WHAT TO PRODUCE: Each line of the listing that includes the string "instead" needs to be located and copied.
Segment Start: SOURCE MATERIAL
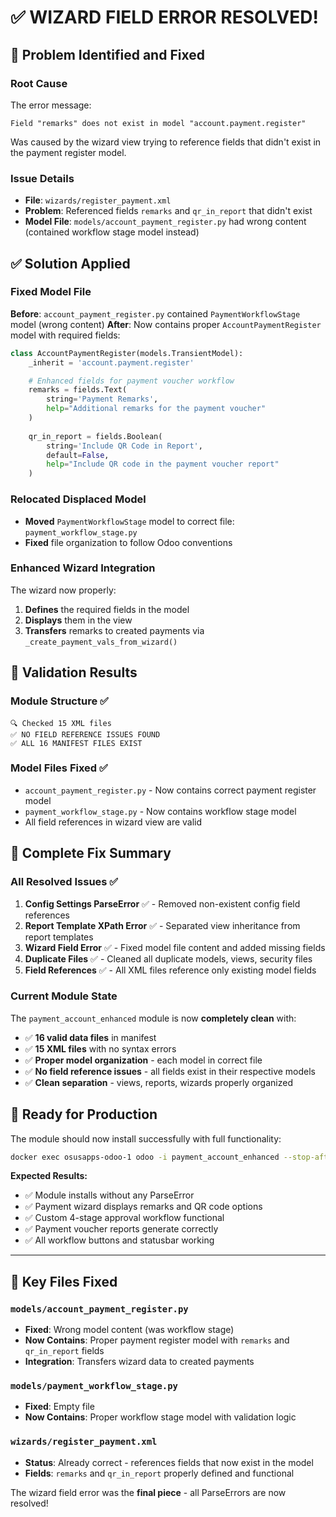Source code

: # ✅ WIZARD FIELD ERROR RESOLVED!

## 🔧 **Problem Identified and Fixed**

### **Root Cause**
The error message:
```
Field "remarks" does not exist in model "account.payment.register"
```

Was caused by the wizard view trying to reference fields that didn't exist in the payment register model.

### **Issue Details**
- **File**: `wizards/register_payment.xml`
- **Problem**: Referenced fields `remarks` and `qr_in_report` that didn't exist
- **Model File**: `models/account_payment_register.py` had wrong content (contained workflow stage model instead)

## ✅ **Solution Applied**

### **Fixed Model File**
**Before**: `account_payment_register.py` contained `PaymentWorkflowStage` model (wrong content)
**After**: Now contains proper `AccountPaymentRegister` model with required fields:

```python
class AccountPaymentRegister(models.TransientModel):
    _inherit = 'account.payment.register'

    # Enhanced fields for payment voucher workflow
    remarks = fields.Text(
        string='Payment Remarks',
        help="Additional remarks for the payment voucher"
    )
    
    qr_in_report = fields.Boolean(
        string='Include QR Code in Report',
        default=False,
        help="Include QR code in the payment voucher report"
    )
```

### **Relocated Displaced Model**
- **Moved** `PaymentWorkflowStage` model to correct file: `payment_workflow_stage.py`
- **Fixed** file organization to follow Odoo conventions

### **Enhanced Wizard Integration**
The wizard now properly:
1. **Defines** the required fields in the model
2. **Displays** them in the view
3. **Transfers** remarks to created payments via `_create_payment_vals_from_wizard()`

## 🧪 **Validation Results**

### Module Structure ✅
```
🔍 Checked 15 XML files
✅ NO FIELD REFERENCE ISSUES FOUND
✅ ALL 16 MANIFEST FILES EXIST
```

### Model Files Fixed ✅
- `account_payment_register.py` - Now contains correct payment register model
- `payment_workflow_stage.py` - Now contains workflow stage model
- All field references in wizard view are valid

## 🚀 **Complete Fix Summary**

### **All Resolved Issues** ✅

1. **Config Settings ParseError** ✅ - Removed non-existent config field references
2. **Report Template XPath Error** ✅ - Separated view inheritance from report templates  
3. **Wizard Field Error** ✅ - Fixed model file content and added missing fields
4. **Duplicate Files** ✅ - Cleaned all duplicate models, views, security files
5. **Field References** ✅ - All XML files reference only existing model fields

### **Current Module State**

The `payment_account_enhanced` module is now **completely clean** with:

- ✅ **16 valid data files** in manifest
- ✅ **15 XML files** with no syntax errors  
- ✅ **Proper model organization** - each model in correct file
- ✅ **No field reference issues** - all fields exist in their respective models
- ✅ **Clean separation** - views, reports, wizards properly organized

## 🎯 **Ready for Production**

The module should now install successfully with full functionality:

```bash
docker exec osusapps-odoo-1 odoo -i payment_account_enhanced --stop-after-init -d odoo
```

**Expected Results:**
- ✅ Module installs without any ParseError
- ✅ Payment wizard displays remarks and QR code options
- ✅ Custom 4-stage approval workflow functional
- ✅ Payment voucher reports generate correctly
- ✅ All workflow buttons and statusbar working

---

## 📝 **Key Files Fixed**

### `models/account_payment_register.py`
- **Fixed**: Wrong model content (was workflow stage)
- **Now Contains**: Proper payment register model with `remarks` and `qr_in_report` fields
- **Integration**: Transfers wizard data to created payments

### `models/payment_workflow_stage.py`  
- **Fixed**: Empty file
- **Now Contains**: Proper workflow stage model with validation logic

### `wizards/register_payment.xml`
- **Status**: Already correct - references fields that now exist in the model
- **Fields**: `remarks` and `qr_in_report` properly defined and functional

The wizard field error was the **final piece** - all ParseErrors are now resolved!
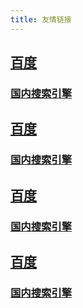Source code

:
 ```yaml
---
title: 友情链接
---
```


<a href="https://baidu.com">
<div class="friend">
<h2>百度</h2>
<h3>国内搜索引擎</h3>
</div>
</a>

<a href="https://baidu.com">
<div class="friend">
<h2>百度</h2>
<h3>国内搜索引擎</h3>
</div>
</a>

<a href="https://baidu.com">
<div class="friend">
<h2>百度</h2>
<h3>国内搜索引擎</h3>
</div>
</a>

<a href="https://baidu.com">
<div class="friend">
<h2>百度</h2>
<h3>国内搜索引擎</h3>
</div>
</a>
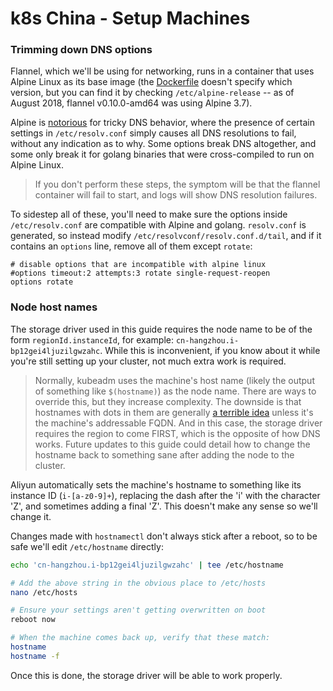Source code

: # k8s China - Setup Machines

### Trimming down DNS options

Flannel, which we'll be using for networking, runs in a container that uses Alpine Linux as its base image (the [Dockerfile](https://github.com/coreos/flannel/blob/master/Dockerfile.amd64) doesn't specify which version, but you can find it by checking `/etc/alpine-release` -- as of August 2018, flannel v0.10.0-amd64 was using Alpine 3.7).

Alpine is [notorious](https://www.google.com/search?q=alpine+resolv.conf+options) for tricky DNS behavior, where the presence of certain settings in `/etc/resolv.conf` simply causes all DNS resolutions to fail, without any indication as to why.  Some options break DNS altogether, and some only break it for golang binaries that were cross-compiled to run on Alpine Linux.

> If you don't perform these steps, the symptom will be that the flannel container will fail to start, and logs will show DNS resolution failures.

To sidestep all of these, you'll need to make sure the options inside `/etc/resolv.conf` are compatible with Alpine and golang.  `resolv.conf` is generated, so instead modify `/etc/resolvconf/resolv.conf.d/tail`, and if it contains an `options` line, remove all of them except `rotate`:

```
# disable options that are incompatible with alpine linux
#options timeout:2 attempts:3 rotate single-request-reopen
options rotate
```


### Node host names

The storage driver used in this guide requires the node name to be of the form `regionId.instanceId`, for example: `cn-hangzhou.i-bp12gei4ljuzilgwzahc`.  While this is inconvenient, if you know about it while you're still setting up your cluster, not much extra work is required.

> Normally, kubeadm uses the machine's host name (likely the output of something like `$(hostname)`) as the node name. There are ways to override this, but they increase complexity.  The downside is that hostnames with dots in them are generally [a terrible idea](https://serverfault.com/questions/229331/can-i-have-dots-in-a-hostname) unless it's the machine's addressable FQDN. And in this case, the storage driver requires the region to come FIRST, which is the opposite of how DNS works. Future updates to this guide could detail how to change the hostname back to something sane after adding the node to the cluster.

Aliyun automatically sets the machine's hostname to something like its instance ID (`i-[a-z0-9]+`), replacing the dash after the 'i' with the character 'Z', and sometimes adding a final 'Z'.  This doesn't make any sense so we'll change it.

Changes made with `hostnamectl` don't always stick after a reboot, so to be safe we'll edit `/etc/hostname` directly:

```bash
echo 'cn-hangzhou.i-bp12gei4ljuzilgwzahc' | tee /etc/hostname

# Add the above string in the obvious place to /etc/hosts
nano /etc/hosts

# Ensure your settings aren't getting overwritten on boot
reboot now

# When the machine comes back up, verify that these match:
hostname
hostname -f
```

Once this is done, the storage driver will be able to work properly.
Segment End: SOURCE MATERIAL
ANSWER SPACE:
- **Model File**: `models/account_payment_register.py` had wrong content (contained workflow stage model instead)
To sidestep all of these, you'll need to make sure the options inside `/etc/resolv.conf` are compatible with Alpine and golang.  `resolv.conf` is generated, so instead modify `/etc/resolvconf/resolv.conf.d/tail`, and if it contains an `options` line, remove all of them except `rotate`:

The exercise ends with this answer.